• Given records
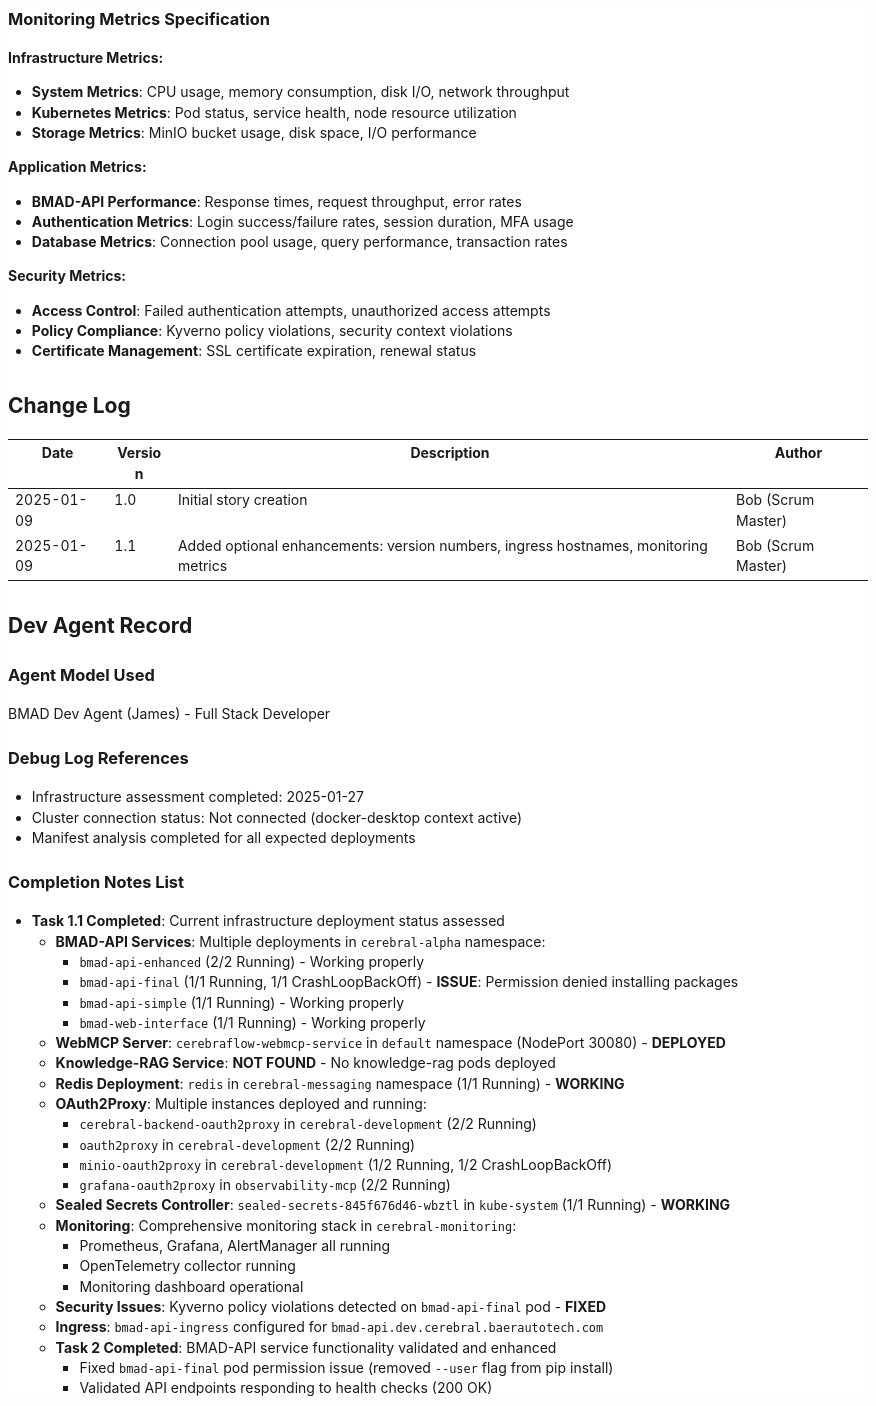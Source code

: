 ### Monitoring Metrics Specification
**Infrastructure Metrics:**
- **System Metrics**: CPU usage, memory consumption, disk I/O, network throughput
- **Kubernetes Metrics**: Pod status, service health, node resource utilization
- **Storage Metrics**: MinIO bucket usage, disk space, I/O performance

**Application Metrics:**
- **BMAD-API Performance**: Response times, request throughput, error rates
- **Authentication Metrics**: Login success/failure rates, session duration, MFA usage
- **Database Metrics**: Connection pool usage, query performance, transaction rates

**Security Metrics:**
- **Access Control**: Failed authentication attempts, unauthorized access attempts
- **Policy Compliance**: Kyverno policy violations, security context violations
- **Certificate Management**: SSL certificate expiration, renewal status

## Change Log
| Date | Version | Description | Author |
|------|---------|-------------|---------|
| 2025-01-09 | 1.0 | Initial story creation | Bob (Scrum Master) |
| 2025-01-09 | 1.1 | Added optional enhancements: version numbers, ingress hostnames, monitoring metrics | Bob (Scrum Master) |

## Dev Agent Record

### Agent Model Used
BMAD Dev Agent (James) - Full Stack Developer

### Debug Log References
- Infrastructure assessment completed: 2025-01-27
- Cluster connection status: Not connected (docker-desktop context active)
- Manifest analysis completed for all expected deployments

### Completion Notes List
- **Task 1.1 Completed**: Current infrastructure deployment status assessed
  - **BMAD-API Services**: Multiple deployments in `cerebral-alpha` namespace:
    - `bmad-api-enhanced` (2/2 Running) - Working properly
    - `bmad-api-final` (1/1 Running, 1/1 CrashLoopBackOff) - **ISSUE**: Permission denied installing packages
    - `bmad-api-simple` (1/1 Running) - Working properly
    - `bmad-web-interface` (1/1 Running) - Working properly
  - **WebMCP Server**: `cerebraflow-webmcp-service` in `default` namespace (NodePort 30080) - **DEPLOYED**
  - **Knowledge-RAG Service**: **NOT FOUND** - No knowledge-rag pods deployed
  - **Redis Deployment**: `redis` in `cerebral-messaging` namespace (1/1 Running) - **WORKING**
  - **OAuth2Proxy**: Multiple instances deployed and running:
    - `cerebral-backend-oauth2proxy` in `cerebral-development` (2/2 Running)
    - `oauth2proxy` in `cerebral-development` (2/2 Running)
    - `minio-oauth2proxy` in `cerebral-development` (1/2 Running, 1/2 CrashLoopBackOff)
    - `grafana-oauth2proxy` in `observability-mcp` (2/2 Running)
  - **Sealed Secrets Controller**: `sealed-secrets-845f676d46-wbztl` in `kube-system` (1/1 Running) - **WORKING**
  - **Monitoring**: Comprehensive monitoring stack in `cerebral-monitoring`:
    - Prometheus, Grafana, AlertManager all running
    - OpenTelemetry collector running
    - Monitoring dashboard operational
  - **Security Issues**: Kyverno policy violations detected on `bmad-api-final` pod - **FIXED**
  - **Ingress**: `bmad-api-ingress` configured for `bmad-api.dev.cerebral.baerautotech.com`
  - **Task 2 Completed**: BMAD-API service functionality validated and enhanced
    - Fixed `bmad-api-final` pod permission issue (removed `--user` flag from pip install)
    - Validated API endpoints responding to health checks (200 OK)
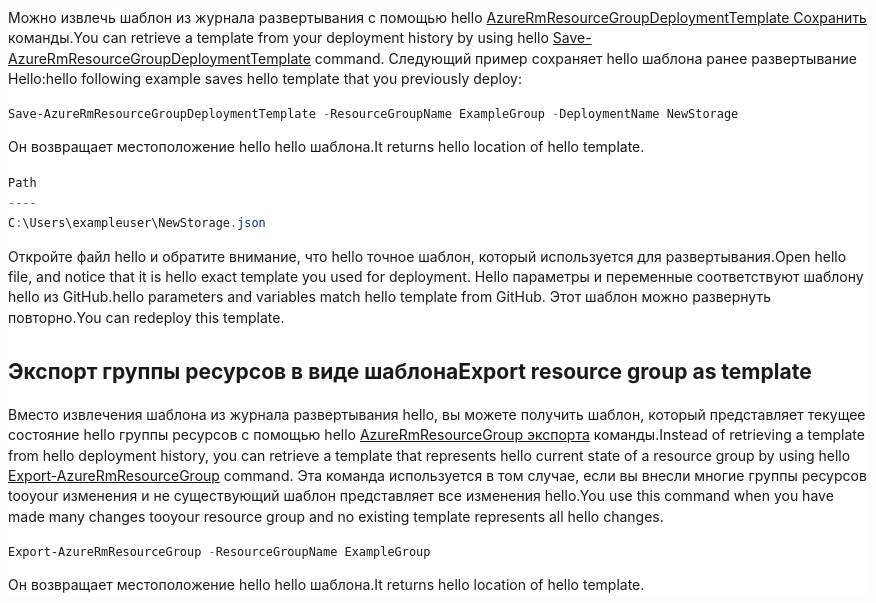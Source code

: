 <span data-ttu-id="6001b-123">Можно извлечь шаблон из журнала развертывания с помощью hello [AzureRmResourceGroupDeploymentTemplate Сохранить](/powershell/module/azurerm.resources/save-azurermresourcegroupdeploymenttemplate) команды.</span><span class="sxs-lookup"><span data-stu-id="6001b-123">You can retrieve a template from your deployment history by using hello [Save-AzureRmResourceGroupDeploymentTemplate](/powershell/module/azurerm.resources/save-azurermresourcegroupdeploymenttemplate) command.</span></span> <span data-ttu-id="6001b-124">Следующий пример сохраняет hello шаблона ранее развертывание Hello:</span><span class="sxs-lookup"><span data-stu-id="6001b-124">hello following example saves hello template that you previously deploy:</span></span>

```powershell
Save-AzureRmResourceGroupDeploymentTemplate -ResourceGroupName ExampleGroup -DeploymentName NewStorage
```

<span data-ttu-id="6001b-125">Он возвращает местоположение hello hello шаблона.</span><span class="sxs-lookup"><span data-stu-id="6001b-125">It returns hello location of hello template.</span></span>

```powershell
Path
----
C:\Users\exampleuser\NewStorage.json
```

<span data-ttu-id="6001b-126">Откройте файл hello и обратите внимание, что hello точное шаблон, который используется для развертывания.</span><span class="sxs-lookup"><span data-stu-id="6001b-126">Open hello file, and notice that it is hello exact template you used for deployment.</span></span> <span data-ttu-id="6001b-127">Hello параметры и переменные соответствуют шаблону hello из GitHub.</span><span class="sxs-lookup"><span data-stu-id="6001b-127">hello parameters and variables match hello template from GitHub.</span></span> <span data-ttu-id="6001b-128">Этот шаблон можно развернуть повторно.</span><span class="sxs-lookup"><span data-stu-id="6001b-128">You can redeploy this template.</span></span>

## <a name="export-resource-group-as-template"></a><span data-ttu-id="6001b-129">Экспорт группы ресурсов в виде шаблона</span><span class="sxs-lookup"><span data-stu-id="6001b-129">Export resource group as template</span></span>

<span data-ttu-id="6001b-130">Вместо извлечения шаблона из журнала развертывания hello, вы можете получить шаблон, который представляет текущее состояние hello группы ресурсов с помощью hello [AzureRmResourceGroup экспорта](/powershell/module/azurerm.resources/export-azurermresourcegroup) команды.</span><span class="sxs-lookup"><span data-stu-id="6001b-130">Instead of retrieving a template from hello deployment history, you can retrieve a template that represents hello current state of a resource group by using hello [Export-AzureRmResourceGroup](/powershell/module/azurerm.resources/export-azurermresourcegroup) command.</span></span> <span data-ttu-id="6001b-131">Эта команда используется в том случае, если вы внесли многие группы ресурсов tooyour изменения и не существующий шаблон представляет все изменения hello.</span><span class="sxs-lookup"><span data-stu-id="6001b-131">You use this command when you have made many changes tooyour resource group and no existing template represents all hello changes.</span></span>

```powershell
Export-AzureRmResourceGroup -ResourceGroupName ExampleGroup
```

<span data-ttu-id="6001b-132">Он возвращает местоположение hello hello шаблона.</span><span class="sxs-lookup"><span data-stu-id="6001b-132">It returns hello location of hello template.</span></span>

• Assignment
Instructions for the listing above: set down every entry exactly and drop any image.

• Expected answer
Source code

: ### Monitoring Metrics Specification
**Infrastructure Metrics:**
- **System Metrics**: CPU usage, memory consumption, disk I/O, network throughput
- **Kubernetes Metrics**: Pod status, service health, node resource utilization
- **Storage Metrics**: MinIO bucket usage, disk space, I/O performance

**Application Metrics:**
- **BMAD-API Performance**: Response times, request throughput, error rates
- **Authentication Metrics**: Login success/failure rates, session duration, MFA usage
- **Database Metrics**: Connection pool usage, query performance, transaction rates

**Security Metrics:**
- **Access Control**: Failed authentication attempts, unauthorized access attempts
- **Policy Compliance**: Kyverno policy violations, security context violations
- **Certificate Management**: SSL certificate expiration, renewal status

## Change Log
| Date | Version | Description | Author |
|------|---------|-------------|---------|
| 2025-01-09 | 1.0 | Initial story creation | Bob (Scrum Master) |
| 2025-01-09 | 1.1 | Added optional enhancements: version numbers, ingress hostnames, monitoring metrics | Bob (Scrum Master) |

## Dev Agent Record

### Agent Model Used
BMAD Dev Agent (James) - Full Stack Developer

### Debug Log References
- Infrastructure assessment completed: 2025-01-27
- Cluster connection status: Not connected (docker-desktop context active)
- Manifest analysis completed for all expected deployments

### Completion Notes List
- **Task 1.1 Completed**: Current infrastructure deployment status assessed
  - **BMAD-API Services**: Multiple deployments in `cerebral-alpha` namespace:
    - `bmad-api-enhanced` (2/2 Running) - Working properly
    - `bmad-api-final` (1/1 Running, 1/1 CrashLoopBackOff) - **ISSUE**: Permission denied installing packages
    - `bmad-api-simple` (1/1 Running) - Working properly
    - `bmad-web-interface` (1/1 Running) - Working properly
  - **WebMCP Server**: `cerebraflow-webmcp-service` in `default` namespace (NodePort 30080) - **DEPLOYED**
  - **Knowledge-RAG Service**: **NOT FOUND** - No knowledge-rag pods deployed
  - **Redis Deployment**: `redis` in `cerebral-messaging` namespace (1/1 Running) - **WORKING**
  - **OAuth2Proxy**: Multiple instances deployed and running:
    - `cerebral-backend-oauth2proxy` in `cerebral-development` (2/2 Running)
    - `oauth2proxy` in `cerebral-development` (2/2 Running)
    - `minio-oauth2proxy` in `cerebral-development` (1/2 Running, 1/2 CrashLoopBackOff)
    - `grafana-oauth2proxy` in `observability-mcp` (2/2 Running)
  - **Sealed Secrets Controller**: `sealed-secrets-845f676d46-wbztl` in `kube-system` (1/1 Running) - **WORKING**
  - **Monitoring**: Comprehensive monitoring stack in `cerebral-monitoring`:
    - Prometheus, Grafana, AlertManager all running
    - OpenTelemetry collector running
    - Monitoring dashboard operational
  - **Security Issues**: Kyverno policy violations detected on `bmad-api-final` pod - **FIXED**
  - **Ingress**: `bmad-api-ingress` configured for `bmad-api.dev.cerebral.baerautotech.com`
  - **Task 2 Completed**: BMAD-API service functionality validated and enhanced
    - Fixed `bmad-api-final` pod permission issue (removed `--user` flag from pip install)
    - Validated API endpoints responding to health checks (200 OK)
Source code

: <span data-ttu-id="6001b-123">Можно извлечь шаблон из журнала развертывания с помощью hello [AzureRmResourceGroupDeploymentTemplate Сохранить](/powershell/module/azurerm.resources/save-azurermresourcegroupdeploymenttemplate) команды.</span><span class="sxs-lookup"><span data-stu-id="6001b-123">You can retrieve a template from your deployment history by using hello [Save-AzureRmResourceGroupDeploymentTemplate](/powershell/module/azurerm.resources/save-azurermresourcegroupdeploymenttemplate) command.</span></span> <span data-ttu-id="6001b-124">Следующий пример сохраняет hello шаблона ранее развертывание Hello:</span><span class="sxs-lookup"><span data-stu-id="6001b-124">hello following example saves hello template that you previously deploy:</span></span>

```powershell
Save-AzureRmResourceGroupDeploymentTemplate -ResourceGroupName ExampleGroup -DeploymentName NewStorage
```

<span data-ttu-id="6001b-125">Он возвращает местоположение hello hello шаблона.</span><span class="sxs-lookup"><span data-stu-id="6001b-125">It returns hello location of hello template.</span></span>

```powershell
Path
----
C:\Users\exampleuser\NewStorage.json
```

<span data-ttu-id="6001b-126">Откройте файл hello и обратите внимание, что hello точное шаблон, который используется для развертывания.</span><span class="sxs-lookup"><span data-stu-id="6001b-126">Open hello file, and notice that it is hello exact template you used for deployment.</span></span> <span data-ttu-id="6001b-127">Hello параметры и переменные соответствуют шаблону hello из GitHub.</span><span class="sxs-lookup"><span data-stu-id="6001b-127">hello parameters and variables match hello template from GitHub.</span></span> <span data-ttu-id="6001b-128">Этот шаблон можно развернуть повторно.</span><span class="sxs-lookup"><span data-stu-id="6001b-128">You can redeploy this template.</span></span>

## <a name="export-resource-group-as-template"></a><span data-ttu-id="6001b-129">Экспорт группы ресурсов в виде шаблона</span><span class="sxs-lookup"><span data-stu-id="6001b-129">Export resource group as template</span></span>

<span data-ttu-id="6001b-130">Вместо извлечения шаблона из журнала развертывания hello, вы можете получить шаблон, который представляет текущее состояние hello группы ресурсов с помощью hello [AzureRmResourceGroup экспорта](/powershell/module/azurerm.resources/export-azurermresourcegroup) команды.</span><span class="sxs-lookup"><span data-stu-id="6001b-130">Instead of retrieving a template from hello deployment history, you can retrieve a template that represents hello current state of a resource group by using hello [Export-AzureRmResourceGroup](/powershell/module/azurerm.resources/export-azurermresourcegroup) command.</span></span> <span data-ttu-id="6001b-131">Эта команда используется в том случае, если вы внесли многие группы ресурсов tooyour изменения и не существующий шаблон представляет все изменения hello.</span><span class="sxs-lookup"><span data-stu-id="6001b-131">You use this command when you have made many changes tooyour resource group and no existing template represents all hello changes.</span></span>

```powershell
Export-AzureRmResourceGroup -ResourceGroupName ExampleGroup
```

<span data-ttu-id="6001b-132">Он возвращает местоположение hello hello шаблона.</span><span class="sxs-lookup"><span data-stu-id="6001b-132">It returns hello location of hello template.</span></span>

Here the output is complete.